Bowling Alley Slave's Pet Peeves
Crazy WTF? Signage

Line-cutting Gas Station Custy Gets Told

BallsawardAAAa A Retail Balls Award goes out to a Gas Station Slave at the request of a thankful custy:

Although I'm long past my years as a retail slave, the memories still haunt me. 

As such, I do my best to be a good custy and am teaching my daughter to do the same.  It's funny to see the looks we get when we're folding shirts and straightening shelves! :-D

On to the subject: I'd like to nominate a slave working at my local gas station for a Retail Balls Award! 

This particular store has a certain large, bouncy Aussie animal as a mascot.

I was next in line to buy my coffee and a newspaper. It was early in the morning, and I was in that "oh-gods-why-am-I-up-before-sunrise" fog. I REALLY needed a double shot of whatever to perk me up. 

As I approached the counter, a man standing between the registers steps over and says something to the effect of "give me the next one". 
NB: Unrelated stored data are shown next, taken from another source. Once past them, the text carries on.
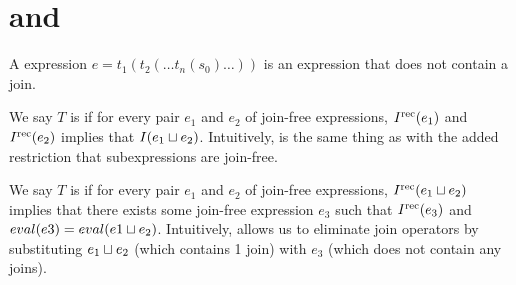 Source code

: \section{\dIconfluence{} and \dIreduction{}}
A  expression $e = t_1(t_2(\ldots t_n(s_0) \ldots))$ is an
expression that does not contain a join.

We say $T$ is  if for every pair $e_1$ and $e_2$ of
join-free expressions, $I^{\text{rec}}(e_1)$ and $I^{\text{rec}}(e_2)$ implies that $I(e_1 \sqcup
e_2)$. Intuitively, \dIconfluence{} is the same thing as \Iconfluence{} with
the added restriction that subexpressions are join-free.

We say $T$ is  if for every pair $e_1$ and $e_2$ of
join-free expressions, $I^{\text{rec}}(e_1 \sqcup e_2)$ implies that there exists some
join-free expression $e_3$ such that $I^{\text{rec}}(e_3)$ and $eval(e3) = eval(e1 \sqcup
e_2)$.  Intuitively, \dIreduction{} allows us to eliminate join operators by
substituting $e_1 \sqcup e_2$ (which contains 1 join) with $e_3$ (which does not
contain any joins).

% 
%

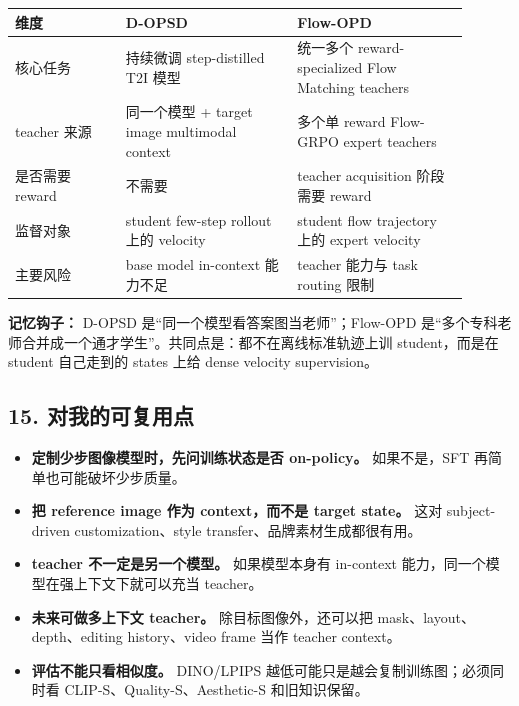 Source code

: \begin{center}
\small
\begin{tabular}{p{0.22\linewidth}p{0.34\linewidth}p{0.34\linewidth}}
\toprule
\textbf{维度} & \textbf{D-OPSD} & \textbf{Flow-OPD} \\
\midrule
核心任务 & 持续微调 step-distilled T2I 模型 & 统一多个 reward-specialized Flow Matching teachers \\
teacher 来源 & 同一个模型 + target image multimodal context & 多个单 reward Flow-GRPO expert teachers \\
是否需要 reward & 不需要 & teacher acquisition 阶段需要 reward \\
监督对象 & student few-step rollout 上的 velocity & student flow trajectory 上的 expert velocity \\
主要风险 & base model in-context 能力不足 & teacher 能力与 task routing 限制 \\
\bottomrule
\end{tabular}
\end{center}

\begin{intubox}
\textbf{记忆钩子：} D-OPSD 是“同一个模型看答案图当老师”；Flow-OPD 是“多个专科老师合并成一个通才学生”。共同点是：都不在离线标准轨迹上训 student，而是在 student 自己走到的 states 上给 dense velocity supervision。
\end{intubox}

\subsection{15. 对我的可复用点}

\begin{itemize}[leftmargin=1.5em]
  \item \textbf{定制少步图像模型时，先问训练状态是否 on-policy。} 如果不是，SFT 再简单也可能破坏少步质量。
  \item \textbf{把 reference image 作为 context，而不是 target state。} 这对 subject-driven customization、style transfer、品牌素材生成都很有用。
  \item \textbf{teacher 不一定是另一个模型。} 如果模型本身有 in-context 能力，同一个模型在强上下文下就可以充当 teacher。
  \item \textbf{未来可做多上下文 teacher。} 除目标图像外，还可以把 mask、layout、depth、editing history、video frame 当作 teacher context。
  \item \textbf{评估不能只看相似度。} DINO/LPIPS 越低可能只是越会复制训练图；必须同时看 CLIP-S、Quality-S、Aesthetic-S 和旧知识保留。
\end{itemize}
I learned later that he was referring to the scratch-off lottery tickets. 

Before I could open my mouth and unleash my inner PMS'ed, caffeine-deprived bitch, the girl behind the counter pointed at me and said very firmly, "She's next. You wait your turn. Sir." 
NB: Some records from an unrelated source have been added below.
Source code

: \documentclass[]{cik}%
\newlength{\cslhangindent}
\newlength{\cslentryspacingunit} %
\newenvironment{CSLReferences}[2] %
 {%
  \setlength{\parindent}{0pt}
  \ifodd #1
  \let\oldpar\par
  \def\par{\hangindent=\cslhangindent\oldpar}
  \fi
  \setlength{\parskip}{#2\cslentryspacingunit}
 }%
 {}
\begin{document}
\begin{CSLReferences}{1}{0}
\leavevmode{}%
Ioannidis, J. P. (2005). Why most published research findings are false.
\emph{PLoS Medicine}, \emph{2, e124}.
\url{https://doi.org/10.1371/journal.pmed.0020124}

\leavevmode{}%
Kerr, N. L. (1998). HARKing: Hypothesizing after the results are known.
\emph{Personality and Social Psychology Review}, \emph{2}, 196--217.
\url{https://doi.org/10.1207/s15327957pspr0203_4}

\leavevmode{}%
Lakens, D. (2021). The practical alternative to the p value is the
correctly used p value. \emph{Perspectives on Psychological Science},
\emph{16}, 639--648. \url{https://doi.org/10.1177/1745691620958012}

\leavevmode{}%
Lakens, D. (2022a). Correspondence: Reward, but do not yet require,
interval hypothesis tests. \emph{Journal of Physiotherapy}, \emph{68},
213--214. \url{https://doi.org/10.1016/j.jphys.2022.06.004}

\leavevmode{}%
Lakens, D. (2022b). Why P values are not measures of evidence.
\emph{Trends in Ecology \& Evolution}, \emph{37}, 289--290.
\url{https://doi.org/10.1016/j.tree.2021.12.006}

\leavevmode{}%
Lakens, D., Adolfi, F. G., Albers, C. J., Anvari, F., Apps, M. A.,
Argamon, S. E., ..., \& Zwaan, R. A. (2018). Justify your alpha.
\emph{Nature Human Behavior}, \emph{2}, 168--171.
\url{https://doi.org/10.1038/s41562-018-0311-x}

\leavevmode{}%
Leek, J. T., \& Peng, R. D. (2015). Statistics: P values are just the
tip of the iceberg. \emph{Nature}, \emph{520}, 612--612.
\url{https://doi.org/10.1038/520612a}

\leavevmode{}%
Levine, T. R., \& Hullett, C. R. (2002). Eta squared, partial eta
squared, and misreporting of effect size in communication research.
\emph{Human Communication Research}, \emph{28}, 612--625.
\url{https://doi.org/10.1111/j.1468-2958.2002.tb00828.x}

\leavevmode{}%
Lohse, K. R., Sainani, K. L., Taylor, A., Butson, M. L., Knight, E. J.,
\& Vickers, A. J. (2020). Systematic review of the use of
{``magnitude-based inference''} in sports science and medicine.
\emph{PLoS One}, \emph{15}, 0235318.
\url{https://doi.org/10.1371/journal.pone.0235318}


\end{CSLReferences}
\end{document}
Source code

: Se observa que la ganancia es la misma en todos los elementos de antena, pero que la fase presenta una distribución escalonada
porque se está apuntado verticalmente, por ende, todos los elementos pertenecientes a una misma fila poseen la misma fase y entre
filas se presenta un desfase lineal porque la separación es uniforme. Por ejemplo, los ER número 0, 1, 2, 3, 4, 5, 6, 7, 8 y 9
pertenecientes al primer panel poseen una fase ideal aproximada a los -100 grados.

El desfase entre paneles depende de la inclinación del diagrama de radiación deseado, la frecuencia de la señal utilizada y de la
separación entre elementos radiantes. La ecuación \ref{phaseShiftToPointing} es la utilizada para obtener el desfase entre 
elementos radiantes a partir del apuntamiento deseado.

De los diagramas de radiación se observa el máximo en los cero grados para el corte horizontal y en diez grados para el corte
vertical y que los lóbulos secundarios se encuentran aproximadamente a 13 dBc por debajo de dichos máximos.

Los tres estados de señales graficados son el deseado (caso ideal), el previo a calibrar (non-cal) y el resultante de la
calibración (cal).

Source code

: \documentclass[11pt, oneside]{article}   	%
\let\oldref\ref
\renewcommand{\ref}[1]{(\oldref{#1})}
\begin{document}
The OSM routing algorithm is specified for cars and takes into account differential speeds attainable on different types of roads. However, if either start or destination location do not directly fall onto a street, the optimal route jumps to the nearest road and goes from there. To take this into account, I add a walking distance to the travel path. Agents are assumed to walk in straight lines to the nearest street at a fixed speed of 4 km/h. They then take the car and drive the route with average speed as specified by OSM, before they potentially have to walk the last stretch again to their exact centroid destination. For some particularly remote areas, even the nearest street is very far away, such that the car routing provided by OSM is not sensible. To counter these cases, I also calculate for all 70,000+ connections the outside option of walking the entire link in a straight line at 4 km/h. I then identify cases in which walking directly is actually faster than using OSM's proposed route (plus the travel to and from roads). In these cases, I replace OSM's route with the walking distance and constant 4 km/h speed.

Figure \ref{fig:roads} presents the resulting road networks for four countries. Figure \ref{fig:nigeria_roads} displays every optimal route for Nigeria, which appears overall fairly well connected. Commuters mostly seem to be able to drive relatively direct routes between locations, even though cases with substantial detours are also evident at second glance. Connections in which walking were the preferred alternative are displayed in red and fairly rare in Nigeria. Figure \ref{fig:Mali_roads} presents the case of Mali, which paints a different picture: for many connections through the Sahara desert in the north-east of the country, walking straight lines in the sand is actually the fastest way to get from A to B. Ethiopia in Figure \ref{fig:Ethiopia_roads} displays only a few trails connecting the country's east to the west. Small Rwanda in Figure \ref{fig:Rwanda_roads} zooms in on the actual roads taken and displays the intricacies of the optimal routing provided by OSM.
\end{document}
I could tell she probably wanted to say, "Back off, asshole, and keep scratching! God knows your balls are lonely."

Chastised, he backed off and I was able to walk up and ask how long the guy had been there.

The slave rolled her eyes and said, "He's been standing there scratching those things and trying to jump the line for about and hour."
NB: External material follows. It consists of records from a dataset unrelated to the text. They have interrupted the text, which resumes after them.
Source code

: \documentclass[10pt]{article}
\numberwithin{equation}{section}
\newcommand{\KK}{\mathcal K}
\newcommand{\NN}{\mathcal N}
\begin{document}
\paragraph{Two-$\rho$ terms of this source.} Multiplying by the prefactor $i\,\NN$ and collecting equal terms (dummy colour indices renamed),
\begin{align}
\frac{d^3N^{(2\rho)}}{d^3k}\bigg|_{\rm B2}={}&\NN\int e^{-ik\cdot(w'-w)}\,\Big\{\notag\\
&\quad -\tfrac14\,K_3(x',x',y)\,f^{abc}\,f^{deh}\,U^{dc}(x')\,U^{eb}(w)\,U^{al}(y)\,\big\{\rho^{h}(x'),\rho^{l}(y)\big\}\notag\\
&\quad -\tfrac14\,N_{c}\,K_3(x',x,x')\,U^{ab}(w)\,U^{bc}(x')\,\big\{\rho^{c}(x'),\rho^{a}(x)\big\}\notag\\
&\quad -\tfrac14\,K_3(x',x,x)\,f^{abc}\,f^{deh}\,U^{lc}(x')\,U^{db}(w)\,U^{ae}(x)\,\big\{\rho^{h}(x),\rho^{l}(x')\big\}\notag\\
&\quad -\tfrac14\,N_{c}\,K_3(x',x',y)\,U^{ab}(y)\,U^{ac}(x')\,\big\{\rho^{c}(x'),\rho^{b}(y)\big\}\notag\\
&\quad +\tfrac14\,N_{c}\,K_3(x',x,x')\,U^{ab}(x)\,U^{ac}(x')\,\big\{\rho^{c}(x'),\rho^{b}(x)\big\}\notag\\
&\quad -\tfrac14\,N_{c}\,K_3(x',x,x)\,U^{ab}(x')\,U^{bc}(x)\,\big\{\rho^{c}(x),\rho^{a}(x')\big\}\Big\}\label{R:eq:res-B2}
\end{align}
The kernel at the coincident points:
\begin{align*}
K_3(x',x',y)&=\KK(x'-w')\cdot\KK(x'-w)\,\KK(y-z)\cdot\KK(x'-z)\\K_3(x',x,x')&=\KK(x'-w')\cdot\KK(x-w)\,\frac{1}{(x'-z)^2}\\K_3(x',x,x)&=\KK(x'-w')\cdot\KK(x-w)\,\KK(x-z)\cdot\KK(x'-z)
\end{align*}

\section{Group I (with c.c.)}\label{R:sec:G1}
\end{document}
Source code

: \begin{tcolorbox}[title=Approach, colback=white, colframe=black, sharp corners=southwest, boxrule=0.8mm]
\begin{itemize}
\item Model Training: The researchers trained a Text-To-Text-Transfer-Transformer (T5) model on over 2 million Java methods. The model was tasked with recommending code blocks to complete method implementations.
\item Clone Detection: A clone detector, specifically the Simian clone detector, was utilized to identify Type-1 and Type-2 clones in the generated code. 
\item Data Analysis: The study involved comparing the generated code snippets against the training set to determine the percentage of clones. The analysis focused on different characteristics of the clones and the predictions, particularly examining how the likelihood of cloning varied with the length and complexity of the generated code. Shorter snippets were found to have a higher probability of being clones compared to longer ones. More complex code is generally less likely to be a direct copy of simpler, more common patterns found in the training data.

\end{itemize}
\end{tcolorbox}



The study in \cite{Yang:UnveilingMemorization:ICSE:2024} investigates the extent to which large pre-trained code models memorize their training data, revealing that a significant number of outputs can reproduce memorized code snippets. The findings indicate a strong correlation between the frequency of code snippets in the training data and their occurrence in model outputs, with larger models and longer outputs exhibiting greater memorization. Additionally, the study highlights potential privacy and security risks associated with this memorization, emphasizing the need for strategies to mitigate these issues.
I said, "Well, maybe he'll run out of money soon...?" 

She grinned and said she hoped so. 

I finished purchasing and wished her luck with the lottery bloodsucker. She thanked me and we parted.

That's all for now!  I'll post some stories of my years as a jewelry slave when my befuddled brain can dredge any up. :-D  Oh, guess I should nickname myself... Hm, I sing the lowest part in my local women's chorus, so you can call me:

--BassLady

 

 

Comments

Cou

Ugh. We have these people ALL THE TIME in the store :C We only have a few guys, but a whole crapton of old ladies that do this. I'm sorry you got cut off - I always hate having to deal with that bullshit (I'm not allowed to tell them to go away - if they complain I get bitched at).

Kudos to that slave for tell him off, though - and kudos to you for being a great custy momma and teaching the next gen to be respectful and neat :D

Humor_Me

I worked a very short stint at one convenience store where we had one guy who would put his lottery tickets ($200-$500 at a time!) on... his CREDIT CARD! That was on my one day off, and I was told on my next day in that this was no longer allowed. At least he was old and feeble enough that he would go sit down at the cafe tables to do his scratching.